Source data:
::::::

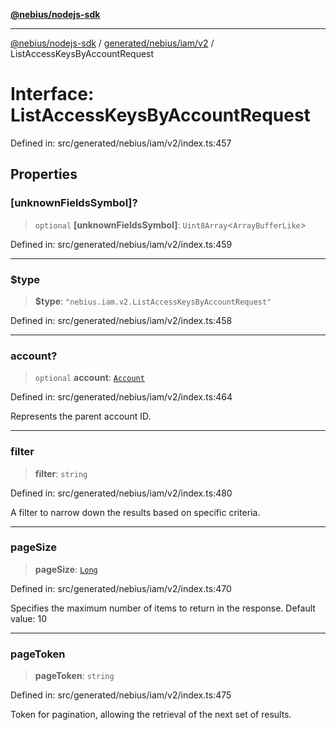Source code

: [**@nebius/nodejs-sdk**](../../../../../README.md)

***

[@nebius/nodejs-sdk](../../../../../README.md) / [generated/nebius/iam/v2](../README.md) / ListAccessKeysByAccountRequest

# Interface: ListAccessKeysByAccountRequest

Defined in: src/generated/nebius/iam/v2/index.ts:457

## Properties

### \[unknownFieldsSymbol\]?

> `optional` **\[unknownFieldsSymbol\]**: `Uint8Array`\<`ArrayBufferLike`\>

Defined in: src/generated/nebius/iam/v2/index.ts:459

***

### $type

> **$type**: `"nebius.iam.v2.ListAccessKeysByAccountRequest"`

Defined in: src/generated/nebius/iam/v2/index.ts:458

***

### account?

> `optional` **account**: [`Account`](../../v1/interfaces/Account.md)

Defined in: src/generated/nebius/iam/v2/index.ts:464

Represents the parent account ID.

***

### filter

> **filter**: `string`

Defined in: src/generated/nebius/iam/v2/index.ts:480

A filter to narrow down the results based on specific criteria.

***

### pageSize

> **pageSize**: [`Long`](../../../../../runtime/protos/core/classes/Long.md)

Defined in: src/generated/nebius/iam/v2/index.ts:470

Specifies the maximum number of items to return in the response.
 Default value: 10

***

### pageToken

> **pageToken**: `string`

Defined in: src/generated/nebius/iam/v2/index.ts:475

Token for pagination, allowing the retrieval of the next set of results.

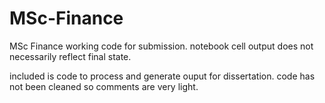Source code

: # MSc-Finance
MSc Finance working code for submission. notebook cell output does not necessarily reflect final state.

included is code to process and generate ouput for dissertation. code has not been cleaned so comments are very light.
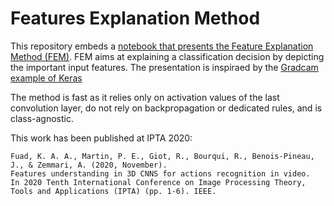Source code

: # Features Explanation Method


This repository embeds a [notebook that presents the Feature Explanation Method (FEM)](https://github.com/labribkb/fem/blob/main/FEM.ipynb).
FEM aims at explaining a classification decision by depicting the important input features.
The presentation is inspiraed by the [Gradcam example of Keras](https://keras.io/examples/vision/grad_cam/)

The method is fast as it relies only on activation values of the last convolution layer, do not rely on backpropagation or dedicated rules, and is class-agnostic.

This work has been published at IPTA 2020:

    Fuad, K. A. A., Martin, P. E., Giot, R., Bourqui, R., Benois-Pineau, J., & Zemmari, A. (2020, November). 
    Features understanding in 3D CNNS for actions recognition in video. 
    In 2020 Tenth International Conference on Image Processing Theory, Tools and Applications (IPTA) (pp. 1-6). IEEE.
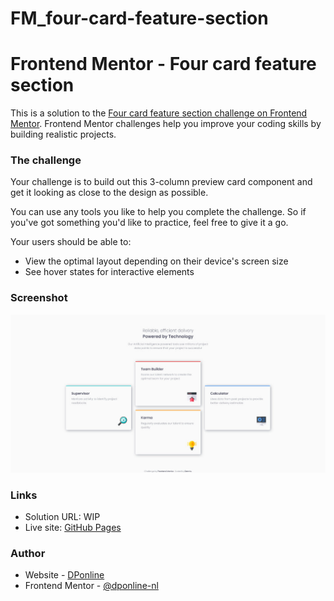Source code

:# FM_four-card-feature-section

# Frontend Mentor - Four card feature section

This is a solution to the [Four card feature section challenge on Frontend Mentor](https://www.frontendmentor.io/challenges/four-card-feature-section-weK1eFYK). Frontend Mentor challenges help you improve your coding skills by building realistic projects.

### The challenge

Your challenge is to build out this 3-column preview card component and get it looking as close to the design as possible.

You can use any tools you like to help you complete the challenge. So if you've got something you'd like to practice, feel free to give it a go.

Your users should be able to:

-   View the optimal layout depending on their device's screen size
-   See hover states for interactive elements

### Screenshot

![](./Screenshot.jpg)

### Links

-   Solution URL: WIP
-   Live site: [GitHub Pages](https://dponline-nl.github.io/FM_four-card-feature-section/)

### Author

-   Website - [DPonline](https://www.dponline.nl)
-   Frontend Mentor - [@dponline-nl](https://www.frontendmentor.io/profile/dponline-nl)
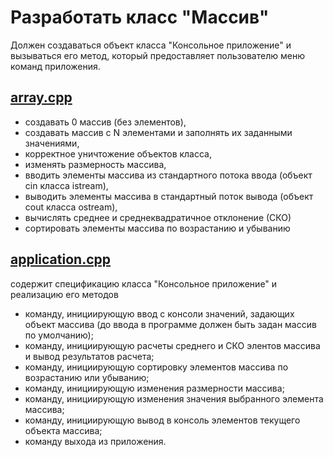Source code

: # Разработать класс "Массив"
Должен создаваться объект класса "Консольное приложение" и вызываться его метод, который предоставляет пользователю меню команд приложения.
 
## [array.cpp]() 
- создавать 0 массив (без элементов),
- создавать массив с N элементами и заполнять их заданными значениями,
- корректное уничтожение объектов класса,
- изменять размерность массива,
- вводить элементы массива из стандартного потока ввода (объект cin класса istream),
- выводить элементы массива в стандартный поток вывода (объект cout класса ostream),
- вычислять среднее и среднеквадратичное отклонение (СКО)
- сортировать элементы массива по возрастанию и убыванию
 
## [application.cpp]() 
содержит спецификацию класса "Консольное приложение" и реализацию его методов
- команду, инициирующую ввод с консоли значений, задающих объект массива (до ввода в программе должен быть задан массив по умолчанию);
- команду, инициирующую расчеты среднего и СКО элентов массива и вывод результатов расчета;
- команду, инициирующую сортировку элементов массива по возрастанию или убыванию;
- команду, инициирующую изменения размерности массива;
- команду, инициирующую изменения значения выбранного элемента массива;
- команду, инициирующую вывод в консоль элементов текущего объекта массива;
- команду выхода из приложения.

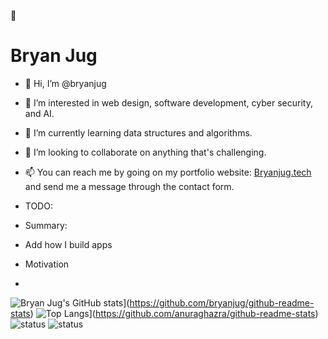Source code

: 👾 <h1>Bryan Jug</h1>
- 👋 Hi, I’m @bryanjug
- 👀 I’m interested in web design, software development, cyber security, and AI. 
- 🌱 I’m currently learning data structures and algorithms.
- 💞️ I’m looking to collaborate on anything that's challenging.
- 📫 You can reach me by going on my portfolio website: <a href="https://bryanjug.tech" target="_blank">Bryanjug.tech</a> and send me a message through the contact form.

- TODO:
- Summary:
- Add how I build apps
- Motivation
- 
![Bryan Jug's GitHub stats](https://github-readme-stats.vercel.app/api?username=bryanjug&show_icons=true&theme=gotham&count_private=true)](https://github.com/bryanjug/github-readme-stats)
![Top Langs](https://github-readme-stats.vercel.app/api/top-langs/?username=bryanjug)](https://github.com/anuraghazra/github-readme-stats)
![status](https://badge.stateful.com/bryanjug/status.svg) ![status](https://badge.stateful.com/bryanjug/dnd.svg)
<!---
bryanjug/bryanjug is a ✨ special ✨ repository because its `README.md` (this file) appears on your GitHub profile.
You can click the Preview link to take a look at your changes.
--->
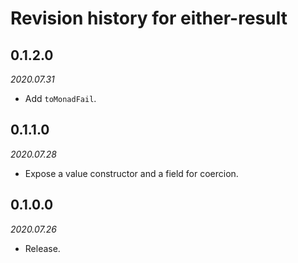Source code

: # Revision history for either-result

## 0.1.2.0

*2020.07.31*

- Add `toMonadFail`.

## 0.1.1.0

*2020.07.28*

- Expose a value constructor and a field for coercion.

## 0.1.0.0

*2020.07.26*

- Release.
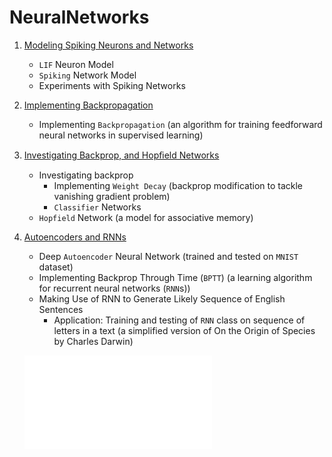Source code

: # NeuralNetworks
1. [Modeling Spiking Neurons and Networks](./A1)
   - `LIF` Neuron Model
   - `Spiking` Network Model
   - Experiments with Spiking Networks

2. [Implementing Backpropagation](./A2)
   - Implementing `Backpropagation` (an algorithm for training feedforward neural networks in supervised learning)

3. [Investigating Backprop, and Hopﬁeld Networks](./A3)
   - Investigating backprop
      - Implementing `Weight Decay` (backprop modification to tackle vanishing gradient problem)
      - `Classifier` Networks
   - `Hopfield` Network (a model for associative memory)

4. [Autoencoders and RNNs](./A4)
   - Deep `Autoencoder` Neural Network (trained and tested on `MNIST` dataset)
   - Implementing Backprop Through Time (`BPTT`) (a learning algorithm for recurrent neural networks (`RNN`s))
   - Making Use of RNN to Generate Likely Sequence of English Sentences
      - Application: Training and testing of `RNN` class on sequence of letters in a text (a simplified version of On the Origin of Species by Charles Darwin)
   
   ![Image of Yaktocat](./assets/GenSeqRNN.pdf)

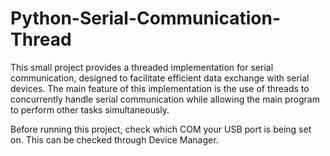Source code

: # Python-Serial-Communication-Thread
This small project provides a threaded implementation for serial communication, designed to facilitate efficient data exchange with serial devices. The main feature of this implementation is the use of threads to concurrently handle serial communication while allowing the main program to perform other tasks simultaneously. 

Before running this project, check which COM your USB port is being set on. This can be checked through Device Manager.

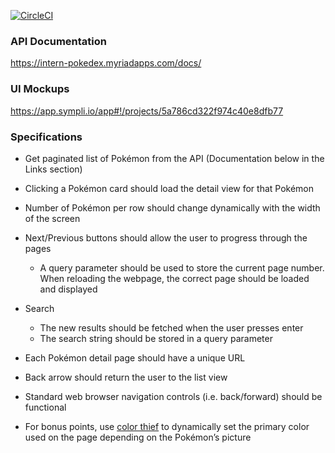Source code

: [![CircleCI](https://circleci.com/gh/Cbernard23/pokiact.svg?style=svg)](https://circleci.com/gh/Cbernard23/pokiact)


### API Documentation

https://intern-pokedex.myriadapps.com/docs/

### UI Mockups

https://app.sympli.io/app#!/projects/5a786cd322f974c40e8dfb77

### Specifications 

* Get paginated list of Pokémon from the API (Documentation below in the Links section)
* Clicking a Pokémon card should load the detail view for that Pokémon
* Number of Pokémon per row should change dynamically with the width of the screen
* Next/Previous buttons should allow the user to progress through the pages
  * A query parameter should be used to store the current page number. When
reloading the webpage, the correct page should be loaded and displayed
* Search
  * The new results should be fetched when the user presses enter
  * The search string should be stored in a query parameter
  
* Each Pokémon detail page should have a unique URL
* Back arrow should return the user to the list view
* Standard web browser navigation controls (i.e. back/forward) should be functional
* For bonus points, use [color thief](https://github.com/lokesh/color-thief) to dynamically set the primary color used on the page
depending on the Pokémon’s picture
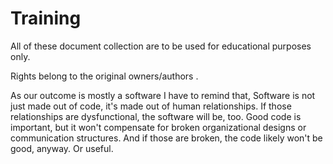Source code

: # Training

All of these document collection are to be used for educational purposes only. 

Rights belong to the original owners/authors . 

As our outcome is mostly a software I have to remind that, Software is not just made out of code, it's made out of human relationships. If those relationships are dysfunctional, the software will be, too. Good code is important, but it won't compensate for broken organizational designs or communication structures. And if those are broken, the code likely won't be good, anyway. Or useful.
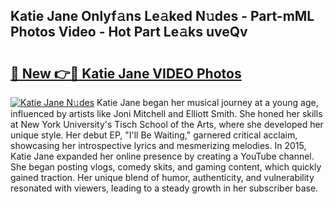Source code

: ## Katie Jane Onlyf𝚊ns Le𝚊ked N𝚞des - Part-mML Photos Video - Hot Part Le𝚊ks uveQv

# <h2><a href="http://ab87117.deff.icu/?id=Katie+Jane">🔗 New 👉🔴 Katie Jane VIDEO Photos</a></h2>

[![Katie Jane N𝚞des](https://i.imgur.com/rIISA9y.gif)](http://ab87117.deff.icu/?id=Katie+Jane)
Katie Jane began her musical journey at a young age, influenced by artists like Joni Mitchell and Elliott Smith. She honed her skills at New York University's Tisch School of the Arts, where she developed her unique style. Her debut EP, "I'll Be Waiting," garnered critical acclaim, showcasing her introspective lyrics and mesmerizing melodies. In 2015, Katie Jane expanded her online presence by creating a YouTube channel. She began posting vlogs, comedy skits, and gaming content, which quickly gained traction. Her unique blend of humor, authenticity, and vulnerability resonated with viewers, leading to a steady growth in her subscriber base.
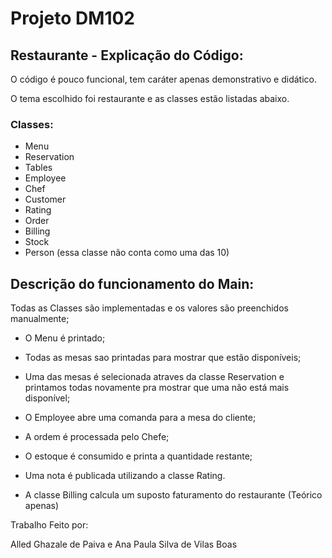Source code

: # Projeto DM102

## Restaurante - Explicação do Código:

O código é pouco funcional, tem caráter apenas demonstrativo e didático.

O tema escolhido foi restaurante e as classes estão listadas abaixo.

### Classes:

- Menu
- Reservation
- Tables
- Employee
- Chef
- Customer
- Rating
- Order
- Billing
- Stock
- Person (essa classe não conta como uma das 10)


## Descrição do funcionamento do Main:

Todas as Classes são implementadas e os valores são preenchidos manualmente;

- O Menu é printado;

- Todas as mesas sao printadas para mostrar que estão disponíveis;

- Uma das mesas é selecionada atraves da classe Reservation e printamos todas novamente pra mostrar que uma não está mais disponível;

- O Employee abre uma comanda para a mesa do cliente;

- A ordem é processada pelo Chefe;

- O estoque é consumido e printa a quantidade restante;

- Uma nota é publicada utilizando a classe Rating.

- A classe Billing calcula um suposto faturamento do restaurante (Teórico apenas)

Trabalho Feito por:

Alled Ghazale de Paiva
e 
Ana Paula Silva de Vilas Boas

::::::

» Task
Your answer must be the exact lines from the start of the data through the line with "# Interface: ListAccessKeysByAccountRequest", inclusive, and nothing else; pictures do not belong in it.

» Expected answer
Source code

: [**@nebius/nodejs-sdk**](../../../../../README.md)

***

[@nebius/nodejs-sdk](../../../../../README.md) / [generated/nebius/iam/v2](../README.md) / ListAccessKeysByAccountRequest

# Interface: ListAccessKeysByAccountRequest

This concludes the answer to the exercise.